Provided records section start

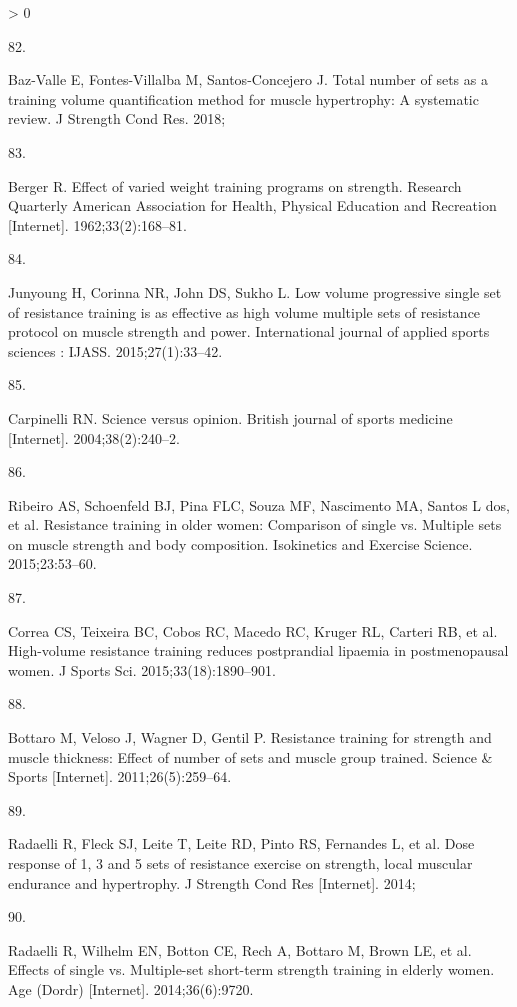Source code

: \documentclass[twoside,10pt]{gihclass} %
\newlength{\cslhangindent}
\newlength{\csllabelwidth}
\newenvironment{CSLReferences}[3] %
 {%
  \setlength{\parindent}{0pt}
  \ifodd #1 \everypar{\setlength{\hangindent}{\cslhangindent}}\ignorespaces\fi
  \ifnum #2 > 0
  \setlength{\parskip}{#2\baselineskip}
  \fi
 }%
 {}
\newcommand{\CSLLeftMargin}[1]{\parbox[t]{\maxof{\widthof{#1}}{\csllabelwidth}}{#1}}
\newcommand{\CSLRightInline}[1]{\parbox[t]{\linewidth}{#1}}
\begin{document}
\begin{CSLReferences}{0}{0}
\leavevmode\hypertarget{ref-RN2130}{}%
\CSLLeftMargin{82. }
\CSLRightInline{Baz-Valle E, Fontes-Villalba M, Santos-Concejero J. Total number of sets as a training volume quantification method for muscle hypertrophy: A systematic review. J Strength Cond Res. 2018; }

\leavevmode\hypertarget{ref-RN1476}{}%
\CSLLeftMargin{83. }
\CSLRightInline{Berger R. Effect of varied weight training programs on strength. Research Quarterly American Association for Health, Physical Education and Recreation {[}Internet{]}. 1962;33(2):168--81. }

\leavevmode\hypertarget{ref-RN2568}{}%
\CSLLeftMargin{84. }
\CSLRightInline{Junyoung H, Corinna NR, John DS, Sukho L. Low volume progressive single set of resistance training is as effective as high volume multiple sets of resistance protocol on muscle strength and power. International journal of applied sports sciences : IJASS. 2015;27(1):33--42. }

\leavevmode\hypertarget{ref-RN2201}{}%
\CSLLeftMargin{85. }
\CSLRightInline{Carpinelli RN. Science versus opinion. British journal of sports medicine {[}Internet{]}. 2004;38(2):240--2. }

\leavevmode\hypertarget{ref-RN2465}{}%
\CSLLeftMargin{86. }
\CSLRightInline{Ribeiro AS, Schoenfeld BJ, Pina FLC, Souza MF, Nascimento MA, Santos L dos, et al. Resistance training in older women: Comparison of single vs. Multiple sets on muscle strength and body composition. Isokinetics and Exercise Science. 2015;23:53--60. }

\leavevmode\hypertarget{ref-RN2464}{}%
\CSLLeftMargin{87. }
\CSLRightInline{Correa CS, Teixeira BC, Cobos RC, Macedo RC, Kruger RL, Carteri RB, et al. High-volume resistance training reduces postprandial lipaemia in postmenopausal women. J Sports Sci. 2015;33(18):1890--901. }

\leavevmode\hypertarget{ref-RN2463}{}%
\CSLLeftMargin{88. }
\CSLRightInline{Bottaro M, Veloso J, Wagner D, Gentil P. Resistance training for strength and muscle thickness: Effect of number of sets and muscle group trained. Science \& Sports {[}Internet{]}. 2011;26(5):259--64. }

\leavevmode\hypertarget{ref-RN1570}{}%
\CSLLeftMargin{89. }
\CSLRightInline{Radaelli R, Fleck SJ, Leite T, Leite RD, Pinto RS, Fernandes L, et al. Dose response of 1, 3 and 5 sets of resistance exercise on strength, local muscular endurance and hypertrophy. J Strength Cond Res {[}Internet{]}. 2014; }

\leavevmode\hypertarget{ref-RN1518}{}%
\CSLLeftMargin{90. }
\CSLRightInline{Radaelli R, Wilhelm EN, Botton CE, Rech A, Bottaro M, Brown LE, et al. Effects of single vs. Multiple-set short-term strength training in elderly women. Age (Dordr) {[}Internet{]}. 2014;36(6):9720. }


\end{CSLReferences}
\end{document}
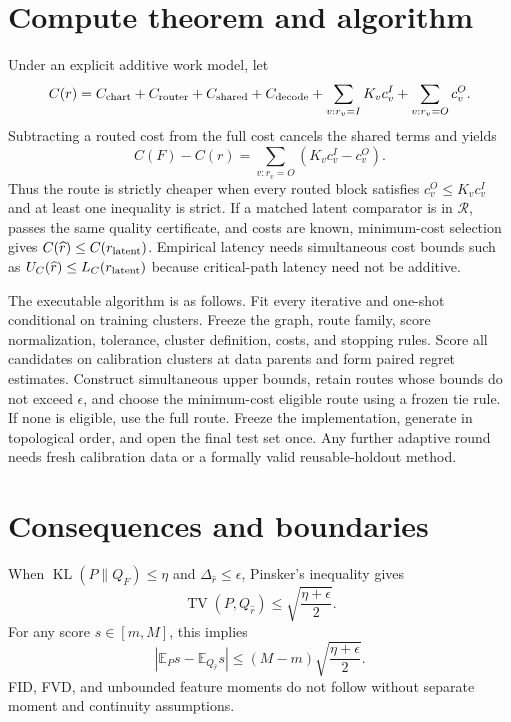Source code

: \documentclass[11pt]{article}
\DeclareMathOperator{\KL}{KL}
\DeclareMathOperator{\TV}{TV}
\newcommand{\E}{\mathbb E}
\newcommand{\cR}{\mathcal R}
\begin{document}
\section{Compute theorem and algorithm}

Under an explicit additive work model, let
\begin{equation}
 C(r)=C_{\rm chart}+C_{\rm router}+C_{\rm shared}+C_{\rm decode}
 +\sum_{v:r_v=I}K_vc_v^I+\sum_{v:r_v=O}c_v^O.
 \label{eq:cost}
\end{equation}
Subtracting a routed cost from the full cost cancels the shared terms and yields
\begin{equation}
 C(F)-C(r)=\sum_{v:r_v=O}(K_vc_v^I-c_v^O).
 \label{eq:saving}
\end{equation}
Thus the route is strictly cheaper when every routed block satisfies $c_v^O\le K_vc_v^I$ and at least one inequality is strict.  If a matched latent comparator is in $\cR$, passes the same quality certificate, and costs are known, minimum-cost selection gives $C(\widehat r)\le C(r_{\rm latent})$.  Empirical latency needs simultaneous cost bounds such as $U_C(\widehat r)\le L_C(r_{\rm latent})$ because critical-path latency need not be additive.

The executable algorithm is as follows.  Fit every iterative and one-shot conditional on training clusters.  Freeze the graph, route family, score normalization, tolerance, cluster definition, costs, and stopping rules.  Score all candidates on calibration clusters at data parents and form paired regret estimates.  Construct simultaneous upper bounds, retain routes whose bounds do not exceed $\epsilon$, and choose the minimum-cost eligible route using a frozen tie rule.  If none is eligible, use the full route.  Freeze the implementation, generate in topological order, and open the final test set once.  Any further adaptive round needs fresh calibration data or a formally valid reusable-holdout method.

\section{Consequences and boundaries}

When $\KL(P\|Q_F)\le\eta$ and $\Delta_{\widehat r}\le\epsilon$, Pinsker's inequality gives
\begin{equation}
 \TV(P,Q_{\widehat r})\le\sqrt{\frac{\eta+\epsilon}{2}}.
\end{equation}
For any score $s\in[m,M]$, this implies
\begin{equation}
 \left|\E_Ps-\E_{Q_{\widehat r}}s\right|
 \le(M-m)\sqrt{\frac{\eta+\epsilon}{2}}.
\end{equation}
FID, FVD, and unbounded feature moments do not follow without separate moment and continuity assumptions.
\end{document}
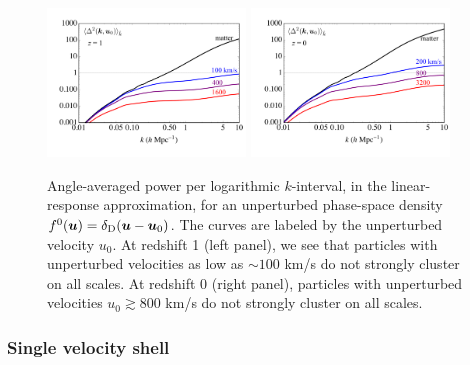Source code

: \documentclass[useAMS, usenatbib]{mnras}
\newcommand{\bs}{\boldsymbol}
\newcommand{\spb}[1]{{\textcolor{green}{[{\bf SPB}: #1]}}}
\begin{document}
\begin{figure}
\includegraphics[width=0.47\textwidth]{nuplots/lin_resp_z1.pdf}
\includegraphics[width=0.47\textwidth]{nuplots/lin_resp_z0.pdf}
\caption{Angle-averaged power per logarithmic $k$-interval, in the linear-response approximation, for an unperturbed phase-space density $f^0(\bs{u}) = \delta_{\rm D}(\bs{u}- \bs{u}_0)$. The curves are labeled by the unperturbed velocity $u_0$. At redshift 1 (left panel), we see that particles with unperturbed velocities as low as $\sim 100$ km/s do not strongly cluster on all scales. At redshift 0 (right panel), particles with unperturbed velocities $u_0 \gtrsim 800$ km/s do not strongly cluster on all scales.}
\label{fig:halofitvshell}
\end{figure}


\subsubsection{Single velocity shell}

\end{document}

Provided records section end

Action item: After removing each picture, print the entries above exactly as they were.

Result of the task:
Source code

: \documentclass[twoside,10pt]{gihclass} %
\newlength{\cslhangindent}
\newlength{\csllabelwidth}
\newenvironment{CSLReferences}[3] %
 {%
  \setlength{\parindent}{0pt}
  \ifodd #1 \everypar{\setlength{\hangindent}{\cslhangindent}}\ignorespaces\fi
  \ifnum #2 > 0
  \setlength{\parskip}{#2\baselineskip}
  \fi
 }%
 {}
\newcommand{\CSLLeftMargin}[1]{\parbox[t]{\maxof{\widthof{#1}}{\csllabelwidth}}{#1}}
\newcommand{\CSLRightInline}[1]{\parbox[t]{\linewidth}{#1}}
\begin{document}
\begin{CSLReferences}{0}{0}
\leavevmode\hypertarget{ref-RN2130}{}%
\CSLLeftMargin{82. }
\CSLRightInline{Baz-Valle E, Fontes-Villalba M, Santos-Concejero J. Total number of sets as a training volume quantification method for muscle hypertrophy: A systematic review. J Strength Cond Res. 2018; }

\leavevmode\hypertarget{ref-RN1476}{}%
\CSLLeftMargin{83. }
\CSLRightInline{Berger R. Effect of varied weight training programs on strength. Research Quarterly American Association for Health, Physical Education and Recreation {[}Internet{]}. 1962;33(2):168--81. }

\leavevmode\hypertarget{ref-RN2568}{}%
\CSLLeftMargin{84. }
\CSLRightInline{Junyoung H, Corinna NR, John DS, Sukho L. Low volume progressive single set of resistance training is as effective as high volume multiple sets of resistance protocol on muscle strength and power. International journal of applied sports sciences : IJASS. 2015;27(1):33--42. }

\leavevmode\hypertarget{ref-RN2201}{}%
\CSLLeftMargin{85. }
\CSLRightInline{Carpinelli RN. Science versus opinion. British journal of sports medicine {[}Internet{]}. 2004;38(2):240--2. }

\leavevmode\hypertarget{ref-RN2465}{}%
\CSLLeftMargin{86. }
\CSLRightInline{Ribeiro AS, Schoenfeld BJ, Pina FLC, Souza MF, Nascimento MA, Santos L dos, et al. Resistance training in older women: Comparison of single vs. Multiple sets on muscle strength and body composition. Isokinetics and Exercise Science. 2015;23:53--60. }

\leavevmode\hypertarget{ref-RN2464}{}%
\CSLLeftMargin{87. }
\CSLRightInline{Correa CS, Teixeira BC, Cobos RC, Macedo RC, Kruger RL, Carteri RB, et al. High-volume resistance training reduces postprandial lipaemia in postmenopausal women. J Sports Sci. 2015;33(18):1890--901. }

\leavevmode\hypertarget{ref-RN2463}{}%
\CSLLeftMargin{88. }
\CSLRightInline{Bottaro M, Veloso J, Wagner D, Gentil P. Resistance training for strength and muscle thickness: Effect of number of sets and muscle group trained. Science \& Sports {[}Internet{]}. 2011;26(5):259--64. }

\leavevmode\hypertarget{ref-RN1570}{}%
\CSLLeftMargin{89. }
\CSLRightInline{Radaelli R, Fleck SJ, Leite T, Leite RD, Pinto RS, Fernandes L, et al. Dose response of 1, 3 and 5 sets of resistance exercise on strength, local muscular endurance and hypertrophy. J Strength Cond Res {[}Internet{]}. 2014; }

\leavevmode\hypertarget{ref-RN1518}{}%
\CSLLeftMargin{90. }
\CSLRightInline{Radaelli R, Wilhelm EN, Botton CE, Rech A, Bottaro M, Brown LE, et al. Effects of single vs. Multiple-set short-term strength training in elderly women. Age (Dordr) {[}Internet{]}. 2014;36(6):9720. }


\end{CSLReferences}
\end{document}
Source code

: \documentclass[11pt]{article}
\DeclareMathOperator{\KL}{KL}
\DeclareMathOperator{\TV}{TV}
\newcommand{\E}{\mathbb E}
\newcommand{\cR}{\mathcal R}
\begin{document}
\section{Compute theorem and algorithm}

Under an explicit additive work model, let
\begin{equation}
 C(r)=C_{\rm chart}+C_{\rm router}+C_{\rm shared}+C_{\rm decode}
 +\sum_{v:r_v=I}K_vc_v^I+\sum_{v:r_v=O}c_v^O.
 \label{eq:cost}
\end{equation}
Subtracting a routed cost from the full cost cancels the shared terms and yields
\begin{equation}
 C(F)-C(r)=\sum_{v:r_v=O}(K_vc_v^I-c_v^O).
 \label{eq:saving}
\end{equation}
Thus the route is strictly cheaper when every routed block satisfies $c_v^O\le K_vc_v^I$ and at least one inequality is strict.  If a matched latent comparator is in $\cR$, passes the same quality certificate, and costs are known, minimum-cost selection gives $C(\widehat r)\le C(r_{\rm latent})$.  Empirical latency needs simultaneous cost bounds such as $U_C(\widehat r)\le L_C(r_{\rm latent})$ because critical-path latency need not be additive.

The executable algorithm is as follows.  Fit every iterative and one-shot conditional on training clusters.  Freeze the graph, route family, score normalization, tolerance, cluster definition, costs, and stopping rules.  Score all candidates on calibration clusters at data parents and form paired regret estimates.  Construct simultaneous upper bounds, retain routes whose bounds do not exceed $\epsilon$, and choose the minimum-cost eligible route using a frozen tie rule.  If none is eligible, use the full route.  Freeze the implementation, generate in topological order, and open the final test set once.  Any further adaptive round needs fresh calibration data or a formally valid reusable-holdout method.

\section{Consequences and boundaries}

When $\KL(P\|Q_F)\le\eta$ and $\Delta_{\widehat r}\le\epsilon$, Pinsker's inequality gives
\begin{equation}
 \TV(P,Q_{\widehat r})\le\sqrt{\frac{\eta+\epsilon}{2}}.
\end{equation}
For any score $s\in[m,M]$, this implies
\begin{equation}
 \left|\E_Ps-\E_{Q_{\widehat r}}s\right|
 \le(M-m)\sqrt{\frac{\eta+\epsilon}{2}}.
\end{equation}
FID, FVD, and unbounded feature moments do not follow without separate moment and continuity assumptions.
\end{document}
Source code

: \documentclass[useAMS, usenatbib]{mnras}
\newcommand{\bs}{\boldsymbol}
\newcommand{\spb}[1]{{\textcolor{green}{[{\bf SPB}: #1]}}}
\begin{document}
\begin{figure}
\includegraphics[width=0.47\textwidth]{nuplots/lin_resp_z1.pdf}
\includegraphics[width=0.47\textwidth]{nuplots/lin_resp_z0.pdf}
\caption{Angle-averaged power per logarithmic $k$-interval, in the linear-response approximation, for an unperturbed phase-space density $f^0(\bs{u}) = \delta_{\rm D}(\bs{u}- \bs{u}_0)$. The curves are labeled by the unperturbed velocity $u_0$. At redshift 1 (left panel), we see that particles with unperturbed velocities as low as $\sim 100$ km/s do not strongly cluster on all scales. At redshift 0 (right panel), particles with unperturbed velocities $u_0 \gtrsim 800$ km/s do not strongly cluster on all scales.}
\label{fig:halofitvshell}
\end{figure}


\subsubsection{Single velocity shell}

\end{document}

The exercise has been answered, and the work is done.